Saturday, May 18, 2019

Operation Breaking 'Breaking the Silence'

The Israeli organisation Breaking the Silence, an organisation of Israeli veterans working to end the Israeli occupation of the Palestinian territories, which collects and publishes the testimonies of Israeli soldiers on the reign of terror inflicted by the IDF on occupied Palestinians, has done sterling work in exposing the brutal reality of Israeli military rule in the West Bank and Gaza.
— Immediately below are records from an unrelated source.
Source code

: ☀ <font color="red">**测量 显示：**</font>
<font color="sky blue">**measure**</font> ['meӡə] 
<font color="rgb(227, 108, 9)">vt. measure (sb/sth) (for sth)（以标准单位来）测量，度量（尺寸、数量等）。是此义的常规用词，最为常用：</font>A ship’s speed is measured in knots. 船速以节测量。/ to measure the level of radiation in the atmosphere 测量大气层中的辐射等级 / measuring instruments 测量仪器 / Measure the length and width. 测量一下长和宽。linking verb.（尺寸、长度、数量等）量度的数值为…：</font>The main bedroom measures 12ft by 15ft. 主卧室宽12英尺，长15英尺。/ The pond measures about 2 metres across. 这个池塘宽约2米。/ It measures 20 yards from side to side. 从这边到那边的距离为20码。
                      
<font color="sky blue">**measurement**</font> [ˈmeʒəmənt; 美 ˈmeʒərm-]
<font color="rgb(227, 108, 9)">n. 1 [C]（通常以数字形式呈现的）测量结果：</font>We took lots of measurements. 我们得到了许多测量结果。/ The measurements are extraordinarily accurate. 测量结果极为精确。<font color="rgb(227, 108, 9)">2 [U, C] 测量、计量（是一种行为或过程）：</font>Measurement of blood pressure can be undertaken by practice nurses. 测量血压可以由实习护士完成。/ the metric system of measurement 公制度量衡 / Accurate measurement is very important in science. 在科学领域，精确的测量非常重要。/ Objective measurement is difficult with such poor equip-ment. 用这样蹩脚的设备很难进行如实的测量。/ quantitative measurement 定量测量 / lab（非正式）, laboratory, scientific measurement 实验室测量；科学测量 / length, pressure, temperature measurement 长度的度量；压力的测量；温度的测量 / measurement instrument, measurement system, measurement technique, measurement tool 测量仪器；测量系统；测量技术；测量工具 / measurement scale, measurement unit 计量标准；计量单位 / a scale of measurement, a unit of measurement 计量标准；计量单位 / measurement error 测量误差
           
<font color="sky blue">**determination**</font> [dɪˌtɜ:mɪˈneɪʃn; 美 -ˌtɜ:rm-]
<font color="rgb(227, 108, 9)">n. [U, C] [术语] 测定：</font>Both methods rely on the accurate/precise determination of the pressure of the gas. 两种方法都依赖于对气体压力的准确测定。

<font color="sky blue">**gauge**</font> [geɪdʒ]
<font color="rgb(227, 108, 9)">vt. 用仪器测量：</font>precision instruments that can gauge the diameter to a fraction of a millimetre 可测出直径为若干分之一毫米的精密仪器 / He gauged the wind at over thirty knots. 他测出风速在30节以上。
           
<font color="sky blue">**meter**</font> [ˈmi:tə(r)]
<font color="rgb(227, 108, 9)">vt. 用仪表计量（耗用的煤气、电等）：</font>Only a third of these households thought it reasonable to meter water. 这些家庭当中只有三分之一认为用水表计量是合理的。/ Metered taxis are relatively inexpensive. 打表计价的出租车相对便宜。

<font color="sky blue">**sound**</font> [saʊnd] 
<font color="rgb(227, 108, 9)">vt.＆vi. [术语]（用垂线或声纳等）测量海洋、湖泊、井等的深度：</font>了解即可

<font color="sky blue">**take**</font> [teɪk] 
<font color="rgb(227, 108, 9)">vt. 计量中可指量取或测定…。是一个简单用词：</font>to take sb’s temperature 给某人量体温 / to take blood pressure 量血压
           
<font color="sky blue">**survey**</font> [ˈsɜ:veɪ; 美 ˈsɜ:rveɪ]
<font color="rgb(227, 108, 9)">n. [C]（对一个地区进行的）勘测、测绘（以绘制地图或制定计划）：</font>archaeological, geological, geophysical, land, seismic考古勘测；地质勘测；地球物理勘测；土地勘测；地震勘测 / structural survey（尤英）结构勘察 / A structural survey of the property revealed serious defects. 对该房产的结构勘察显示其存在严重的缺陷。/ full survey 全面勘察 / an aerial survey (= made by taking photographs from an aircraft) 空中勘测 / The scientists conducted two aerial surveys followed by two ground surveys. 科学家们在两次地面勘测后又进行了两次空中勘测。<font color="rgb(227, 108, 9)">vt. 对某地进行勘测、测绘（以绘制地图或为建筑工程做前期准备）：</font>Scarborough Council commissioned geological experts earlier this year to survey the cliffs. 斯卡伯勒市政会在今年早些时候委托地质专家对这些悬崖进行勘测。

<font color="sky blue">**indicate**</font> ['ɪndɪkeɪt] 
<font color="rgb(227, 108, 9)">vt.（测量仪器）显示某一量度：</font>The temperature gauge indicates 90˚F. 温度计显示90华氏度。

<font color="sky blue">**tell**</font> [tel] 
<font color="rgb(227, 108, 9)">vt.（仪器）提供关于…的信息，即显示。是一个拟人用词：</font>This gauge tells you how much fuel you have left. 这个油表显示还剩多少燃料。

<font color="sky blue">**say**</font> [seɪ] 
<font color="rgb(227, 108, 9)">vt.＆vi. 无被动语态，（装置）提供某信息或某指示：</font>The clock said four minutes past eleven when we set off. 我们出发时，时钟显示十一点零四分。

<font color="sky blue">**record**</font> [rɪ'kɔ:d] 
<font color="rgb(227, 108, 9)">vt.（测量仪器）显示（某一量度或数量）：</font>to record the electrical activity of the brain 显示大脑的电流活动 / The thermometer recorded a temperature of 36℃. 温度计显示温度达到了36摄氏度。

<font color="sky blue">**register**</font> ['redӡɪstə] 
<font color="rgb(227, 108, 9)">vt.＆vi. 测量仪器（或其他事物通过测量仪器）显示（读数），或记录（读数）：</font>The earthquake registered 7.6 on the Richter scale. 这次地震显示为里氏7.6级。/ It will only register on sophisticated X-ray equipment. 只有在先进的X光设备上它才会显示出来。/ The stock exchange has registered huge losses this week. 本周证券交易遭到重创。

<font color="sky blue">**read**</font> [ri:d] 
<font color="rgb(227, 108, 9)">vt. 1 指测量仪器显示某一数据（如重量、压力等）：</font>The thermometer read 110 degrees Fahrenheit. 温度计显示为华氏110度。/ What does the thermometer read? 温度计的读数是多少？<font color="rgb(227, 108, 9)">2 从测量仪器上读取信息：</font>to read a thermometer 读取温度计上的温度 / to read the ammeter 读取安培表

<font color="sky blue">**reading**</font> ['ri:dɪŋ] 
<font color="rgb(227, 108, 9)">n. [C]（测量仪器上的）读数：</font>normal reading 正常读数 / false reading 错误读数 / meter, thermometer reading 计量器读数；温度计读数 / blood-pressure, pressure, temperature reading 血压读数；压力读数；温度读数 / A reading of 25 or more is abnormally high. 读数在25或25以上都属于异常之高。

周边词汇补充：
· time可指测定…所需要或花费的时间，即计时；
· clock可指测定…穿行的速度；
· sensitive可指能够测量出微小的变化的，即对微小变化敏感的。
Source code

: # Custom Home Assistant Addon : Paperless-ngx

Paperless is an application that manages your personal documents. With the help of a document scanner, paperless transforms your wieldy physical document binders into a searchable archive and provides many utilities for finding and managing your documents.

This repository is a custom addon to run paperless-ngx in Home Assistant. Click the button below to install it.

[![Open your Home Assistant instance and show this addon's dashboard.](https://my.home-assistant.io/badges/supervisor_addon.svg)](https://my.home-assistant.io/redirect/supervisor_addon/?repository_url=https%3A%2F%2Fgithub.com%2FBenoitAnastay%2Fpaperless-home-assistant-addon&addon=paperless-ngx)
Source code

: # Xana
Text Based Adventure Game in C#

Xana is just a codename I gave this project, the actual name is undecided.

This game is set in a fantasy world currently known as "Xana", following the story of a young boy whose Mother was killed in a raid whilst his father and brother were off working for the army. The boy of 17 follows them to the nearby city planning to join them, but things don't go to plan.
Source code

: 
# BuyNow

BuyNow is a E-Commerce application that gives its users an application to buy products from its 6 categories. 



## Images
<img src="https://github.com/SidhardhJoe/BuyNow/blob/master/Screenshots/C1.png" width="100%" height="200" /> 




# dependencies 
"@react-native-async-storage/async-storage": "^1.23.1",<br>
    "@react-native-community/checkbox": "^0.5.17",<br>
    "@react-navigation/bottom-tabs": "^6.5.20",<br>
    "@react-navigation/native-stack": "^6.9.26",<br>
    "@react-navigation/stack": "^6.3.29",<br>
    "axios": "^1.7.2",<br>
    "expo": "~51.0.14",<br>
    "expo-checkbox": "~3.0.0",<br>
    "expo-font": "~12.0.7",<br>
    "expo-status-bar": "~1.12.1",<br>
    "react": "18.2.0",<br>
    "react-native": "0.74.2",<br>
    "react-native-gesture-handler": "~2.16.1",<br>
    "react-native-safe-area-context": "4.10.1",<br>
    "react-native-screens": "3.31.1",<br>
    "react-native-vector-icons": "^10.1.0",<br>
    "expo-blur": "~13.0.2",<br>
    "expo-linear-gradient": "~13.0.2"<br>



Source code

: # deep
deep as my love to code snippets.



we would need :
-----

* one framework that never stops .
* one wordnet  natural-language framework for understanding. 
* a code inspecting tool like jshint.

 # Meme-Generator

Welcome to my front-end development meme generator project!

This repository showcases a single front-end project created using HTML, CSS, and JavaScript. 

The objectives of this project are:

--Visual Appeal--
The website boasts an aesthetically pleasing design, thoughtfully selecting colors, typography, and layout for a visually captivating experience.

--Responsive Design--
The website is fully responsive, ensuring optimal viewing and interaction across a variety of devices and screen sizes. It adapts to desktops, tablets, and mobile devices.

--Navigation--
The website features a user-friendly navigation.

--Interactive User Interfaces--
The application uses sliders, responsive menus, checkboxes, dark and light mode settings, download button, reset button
Here, for example, are but three BTS testimonies among many from Israel's 2014 Operation Protective Edge in Gaza, reproduced by Norman Finkelstein in his breathtaking 2018 book Gaza: An Inquest Into Its Martyrdom (pp 258-60):

[What were you shooting at?]
At houses.
[Randomly chosen houses?]
Yes.
[How much fire were you using?]
There was constant talk about how much we fired, how much we hit, who missed. There were people who fired 20 shells per day. it's simple. Whoever feels like shooting more - shoots more. Most guys shot more. Dozens of shells [per day], throughout the operation. Multiply that by 11 tanks in the company.

***

I don't know how they pulled it off, the D9 operators didn't rest for a second. Nonstop, as if they were playing in a sandbox. Driving back and forth, back and forth, razing another house, another street. And at some point there was no trace left of that street... Day and night, 24/7, they went back and forth, gathering up mounds, making embankments, flattening house after house.

***

There was one afternoon that the company commander gathered us all together, and we were told that we were about to go on an offensive operation, to 'provoke' the neighborhood that dominated us, which was al-Bureij... Because up until then, we hadn't really had any engagement with them... [W]hen it started getting dark my tank led the way, we were in a sort of convoy, and there was this little house. And then suddenly we see an entire neighborhood opening up before us, lots of houses, it's all crowded and the moment we got to that little house, the order came to attack. Each [tank] aimed at whichever direction it chose... And that's how it was really - every tank just firing wherever it wanted to. And during the offensive, no one shot at us - not before it, not during it, not after it. I remember that when we started withdrawing with the tanks, I looked toward the neighborhood, and I could simply see an entire neighborhood up in flames, like in the movies. Columns of smoke everywhere, the neighborhood in pieces, houses on the ground, and like, people were living there, but nobody had fired at us yet. We were firing purposelessly.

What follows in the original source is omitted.